▶ **Requirement**
Copy each line below that includes "Maxustech".

Segment Start: Provided data

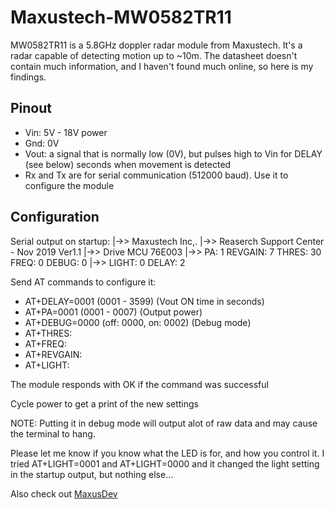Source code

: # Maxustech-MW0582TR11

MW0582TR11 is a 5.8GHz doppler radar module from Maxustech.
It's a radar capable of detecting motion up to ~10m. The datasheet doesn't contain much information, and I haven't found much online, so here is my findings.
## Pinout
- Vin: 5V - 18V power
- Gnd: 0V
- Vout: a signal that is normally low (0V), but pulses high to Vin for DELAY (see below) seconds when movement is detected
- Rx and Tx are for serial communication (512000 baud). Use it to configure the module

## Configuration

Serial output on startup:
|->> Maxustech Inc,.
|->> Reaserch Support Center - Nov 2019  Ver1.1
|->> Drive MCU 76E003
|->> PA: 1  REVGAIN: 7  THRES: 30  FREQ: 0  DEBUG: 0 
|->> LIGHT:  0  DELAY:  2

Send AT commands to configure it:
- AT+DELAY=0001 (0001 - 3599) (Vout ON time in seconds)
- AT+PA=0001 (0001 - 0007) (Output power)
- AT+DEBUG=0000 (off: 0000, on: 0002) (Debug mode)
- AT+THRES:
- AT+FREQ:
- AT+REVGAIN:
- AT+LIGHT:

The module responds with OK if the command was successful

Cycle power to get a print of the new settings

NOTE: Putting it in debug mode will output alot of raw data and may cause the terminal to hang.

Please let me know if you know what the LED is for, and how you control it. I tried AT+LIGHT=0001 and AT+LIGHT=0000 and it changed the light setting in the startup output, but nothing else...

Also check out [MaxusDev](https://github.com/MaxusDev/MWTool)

Segment End: Provided data
Segment Start: Provided data

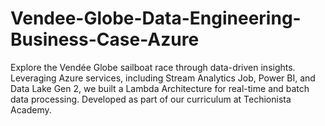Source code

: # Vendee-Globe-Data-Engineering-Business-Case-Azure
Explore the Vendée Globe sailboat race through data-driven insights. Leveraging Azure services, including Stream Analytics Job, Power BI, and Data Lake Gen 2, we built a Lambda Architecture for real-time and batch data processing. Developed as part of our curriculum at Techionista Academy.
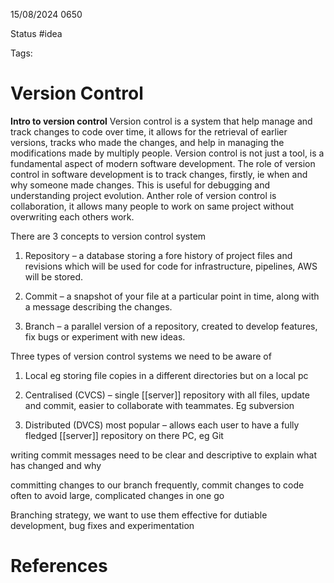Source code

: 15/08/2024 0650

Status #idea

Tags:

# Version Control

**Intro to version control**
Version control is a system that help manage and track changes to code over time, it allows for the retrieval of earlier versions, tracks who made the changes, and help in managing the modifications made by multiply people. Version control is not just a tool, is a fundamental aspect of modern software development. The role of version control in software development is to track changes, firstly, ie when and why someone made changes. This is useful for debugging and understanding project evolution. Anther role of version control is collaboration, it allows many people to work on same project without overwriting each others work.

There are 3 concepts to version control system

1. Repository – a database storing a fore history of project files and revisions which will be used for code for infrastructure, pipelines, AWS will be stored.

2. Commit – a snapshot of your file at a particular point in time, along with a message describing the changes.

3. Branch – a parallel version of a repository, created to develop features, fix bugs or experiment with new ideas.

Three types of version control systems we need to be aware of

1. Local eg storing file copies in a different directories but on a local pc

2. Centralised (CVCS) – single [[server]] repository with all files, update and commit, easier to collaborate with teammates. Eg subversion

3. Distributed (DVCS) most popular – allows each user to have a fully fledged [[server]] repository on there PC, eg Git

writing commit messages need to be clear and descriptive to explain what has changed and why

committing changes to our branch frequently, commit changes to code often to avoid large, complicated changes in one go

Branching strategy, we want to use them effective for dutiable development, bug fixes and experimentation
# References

Segment End: Provided data

▶ **Solution to this exercise**
: # Maxustech-MW0582TR11
MW0582TR11 is a 5.8GHz doppler radar module from Maxustech.
|->> Maxustech Inc,.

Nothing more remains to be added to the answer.